W końcu jednak, przypomniałam sobie o religii mojej mamy, czyli katolicyzmie. Nie pamiętałam o nim praktycznie nic oprócz kilku modlitw nauczonych we wczesnym dzieciństwie, tego, że chodziłam na lekcje religii jako dziecko i czasami do kościoła z rodzicami jak byłam młodsza). Więc, skoro nie wyszło mi podczas buddyzmu, to może wyjdzie mi tutaj. I cóż, spodobało mi się do tego stopnia, że nawet wzięłam stary różaniec, który należał do mojej babci (a miała więcej niż jeden), który zalegał po jej śmierci u nas w domu i odmówiłam swoją pierwszą modlitwę. Nie pamiętam, kiedy ostatnio się modliłam w jakikolwiek sposób, ponieważ nawet w dzieciństwie chyba tego nie robiłam, po prostu byłam w kościele, tylko dlatego, że moja mama była. Ale poza tym nie powiedziałam od siebie chyba praktycznie nic. A teraz, mając 22 lata zrobiłam to chyba po raz pierwszy „bardziej szczerze”. Choć mimo wszystko wciąż nie wydaje mi się, że udało mi się w pełni uwierzyć w Boga, szczególnie że jestem po stronie bardziej naukowej.
W życiu poznałam na Reddicie i innych platformach wiele osób. Jedne były niebinarnymi kobietami (lub całkowicie niebinarnymi bez żadnej płci), transpłciowymi czy osobami o zupełnie innych wierzeniach duchowych, czasami takich, które były dla mnie wręcz surrealistyczne, dziwne i niezwykle śmieszne (dość sporo na Tumblr, jak Otherkin/Therian którzy już chyba zawsze będą dla mnie ogromnymi dziwakami, szczególnie przez rzeczy, które robią na TikToku). Edukowałam się, więc, dowiadywałam się o nowych subkulturach, myślach i emocjach współczesnych nastolatków.

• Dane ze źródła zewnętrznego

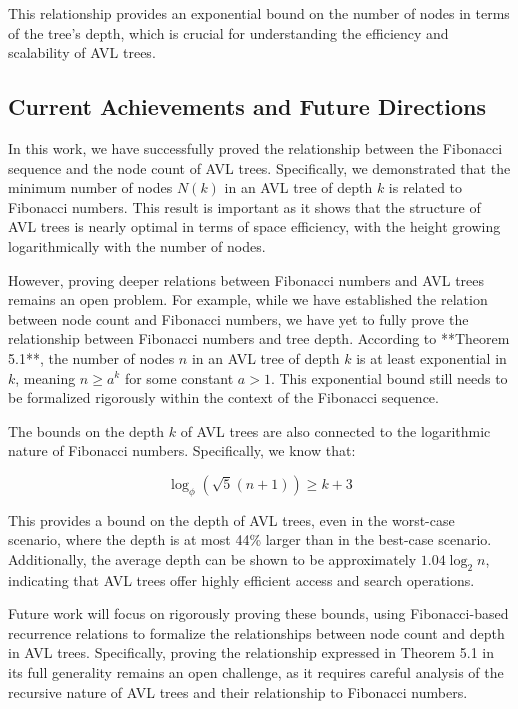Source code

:This relationship provides an exponential bound on the number of nodes in terms of the tree’s depth, which is crucial for understanding the efficiency and scalability of AVL trees.

\subsection*{Current Achievements and Future Directions}

In this work, we have successfully proved the relationship between the Fibonacci sequence and the node count of AVL trees. Specifically, we demonstrated that the minimum number of nodes \( N(k) \) in an AVL tree of depth \( k \) is related to Fibonacci numbers. This result is important as it shows that the structure of AVL trees is nearly optimal in terms of space efficiency, with the height growing logarithmically with the number of nodes.

However, proving deeper relations between Fibonacci numbers and AVL trees remains an open problem. For example, while we have established the relation between node count and Fibonacci numbers, we have yet to fully prove the relationship between Fibonacci numbers and tree depth. According to **Theorem 5.1**, the number of nodes \( n \) in an AVL tree of depth \( k \) is at least exponential in \( k \), meaning \( n \geq a^k \) for some constant \( a > 1 \). This exponential bound still needs to be formalized rigorously within the context of the Fibonacci sequence.

The bounds on the depth \( k \) of AVL trees are also connected to the logarithmic nature of Fibonacci numbers. Specifically, we know that:

\[
\log_\phi \left( \sqrt{5}(n + 1) \right) \geq k + 3
\]

This provides a bound on the depth of AVL trees, even in the worst-case scenario, where the depth is at most 44\% larger than in the best-case scenario. Additionally, the average depth can be shown to be approximately \( 1.04 \log_2 n \), indicating that AVL trees offer highly efficient access and search operations.

Future work will focus on rigorously proving these bounds, using Fibonacci-based recurrence relations to formalize the relationships between node count and depth in AVL trees. Specifically, proving the relationship expressed in Theorem 5.1 in its full generality remains an open challenge, as it requires careful analysis of the recursive nature of AVL trees and their relationship to Fibonacci numbers.


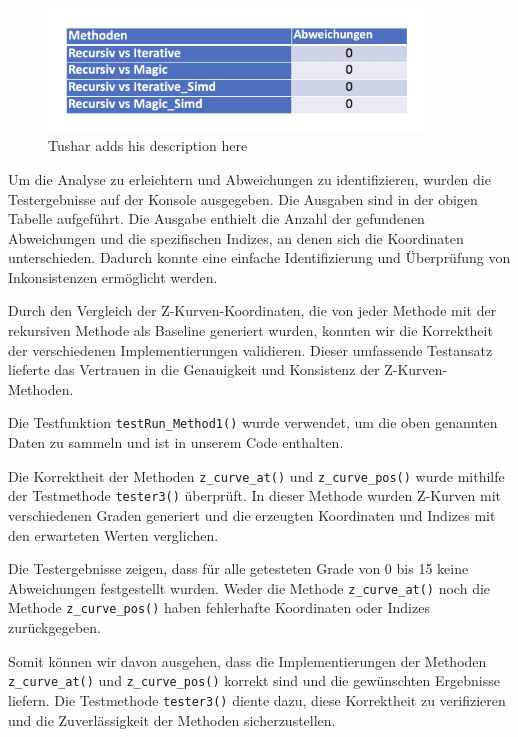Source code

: \documentclass[course=erap]{aspdoc}
\begin{document}
\begin{figure}[H]
  \centering
  \includegraphics[width=0.9\textwidth]{data}
  \caption{Tushar adds his description here}
  \label{fig:data}
\end{figure}

\noindent Um die Analyse zu erleichtern und Abweichungen zu identifizieren, wurden die Testergebnisse auf der Konsole ausgegeben. Die Ausgaben sind in der obigen Tabelle aufgeführt. Die Ausgabe enthielt die Anzahl der gefundenen Abweichungen und die spezifischen Indizes, an denen sich die Koordinaten unterschieden. Dadurch konnte eine einfache Identifizierung und Überprüfung von Inkonsistenzen ermöglicht werden.

\noindent Durch den Vergleich der Z-Kurven-Koordinaten, die von jeder Methode mit der rekursiven Methode als Baseline generiert wurden, konnten wir die Korrektheit der verschiedenen Implementierungen validieren. Dieser umfassende Testansatz lieferte das Vertrauen in die Genauigkeit und Konsistenz der Z-Kurven-Methoden.

\noindent Die Testfunktion \texttt{testRun\_Method1()} wurde verwendet, um die oben genannten Daten zu sammeln und ist in unserem Code enthalten.

\noindent Die Korrektheit der Methoden \texttt{z\_curve\_at()} und \texttt{z\_curve\_pos()} wurde mithilfe der Testmethode \texttt{tester3()} überprüft. In dieser Methode wurden Z-Kurven mit verschiedenen Graden generiert und die erzeugten Koordinaten und Indizes mit den erwarteten Werten verglichen.

\noindent Die Testergebnisse zeigen, dass für alle getesteten Grade von 0 bis 15 keine Abweichungen festgestellt wurden. Weder die Methode \texttt{z\_curve\_at()} noch die Methode \texttt{z\_curve\_pos()} haben fehlerhafte Koordinaten oder Indizes zurückgegeben.

\noindent Somit können wir davon ausgehen, dass die Implementierungen der Methoden \texttt{z\_curve\_at()} und \texttt{z\_curve\_pos()} korrekt sind und die gewünschten Ergebnisse liefern. Die Testmethode \texttt{tester3()} diente dazu, diese Korrektheit zu verifizieren und die Zuverlässigkeit der Methoden sicherzustellen.
\end{document}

Jednak wydaje mi się, że zawsze chyba czegoś mi brakowało, a nawet jeśli nie – to teraz mocno zaczęło. Zaczęłam myśleć o swojej rodzinnej religii i tym, jak może wpłynąć na moje życie.
Bardzo chciałabym poznać inne osoby w podobnym wieku (2003 rocznik), które szczerze wierzą w Boga i mogą mnie poprowadzić, pomóc zrozumieć nowo odkrytą wiarę i uzdrowić duchowo. Chciałabym również dodać, że nie jestem przeciwko gejom, osobom transpłciowym czy tym, którzy odeszli od chrześcijaństwa by zostać ateistami. Uważam, że wszyscy mogą żyć ze sobą w zgodzie, miłości i spokoju ducha. Każdy musi przeżyć życie na swój sposób. Ja spędziłam swoje na poszerzaniu swojej wiedzy, obserwacji a nawet próbie rozumowania, nawet jeśli mi się nie udało.
Bardzo dziękuję za przeczytanie, to dla mnie naprawdę wiele znaczy. Podczas pisania tego doszłam do wniosku, że chyba bardziej wolę polskie social media i trochę tęsknię za czasami, kiedy jeszcze nie znałam Reddita.